Tuesday, June 4, 2013

When Nothing And Everything Is Alright

It's funny how something can happen to us as grown-ups and automatically we feel like we are 8 years old again. Our heart palpitates, we break into sweats, we feel like we're going to throw up.

Actually, it's not funny at all. We often wonder "Why am I feeling this way again? I'm making too big of a deal of this. Just snap out of it!"

I feel this particularly with my anxiety disorder (I also deal with chronic to major depression and bi-polar).  When a tense moment happens, even now when I am approaching 35 years old, I feel almost exactly like I did when I was a boy.

And the coping mechanisms were quite helpful back then. The shutting off of emotions, the bottling of anger deep inside, the daily worrying that things would get even worse. Keeping quiet.

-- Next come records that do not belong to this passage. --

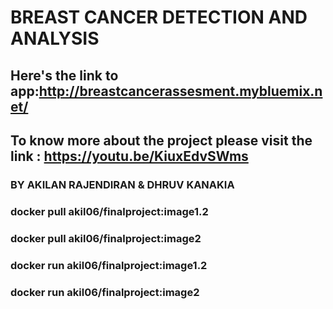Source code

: # BREAST CANCER DETECTION AND ANALYSIS

## Here's the link to app:http://breastcancerassesment.mybluemix.net/

## To know more about the project please visit the link : https://youtu.be/KiuxEdvSWms


### BY AKILAN RAJENDIRAN & DHRUV KANAKIA

### docker pull akil06/finalproject:image1.2
### docker pull akil06/finalproject:image2
### docker run akil06/finalproject:image1.2
### docker run akil06/finalproject:image2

They were helpful as I listened to my father, almost nightly, yell and yell at my Mom, and secondarily at me. They were helpful when he didn't want to go out and spend time with other people, preferring to preoccupy himself with pen and paper for hours on end. They were helpful when we would drive the 20 minutes to buy groceries and the quiet tension was so thick you could feel it in your chest. They were helpful when I was ferried off to a church leader's home on many nights when he was too angry to be around. I lived under this abuse for my entire childhood and into my teenage years.

These were helpful coping mechanisms when I was a boy and a teenager. But I am not in those situations anymore and rather than help, those coping strategies only hurt. The anxiety doesn't need to be there, the dread, the fear. Rather than helping, they can ruin relationships, careers - it just goes on and on.

A person can go their whole life merely surviving if they don't learn to leave the coping mechanisms behind. For me this has required many therapists as well as medication, and a support network of family and friends.

Often I'll be walking down the street and feel like nothing is right. In reality, nothing is wrong.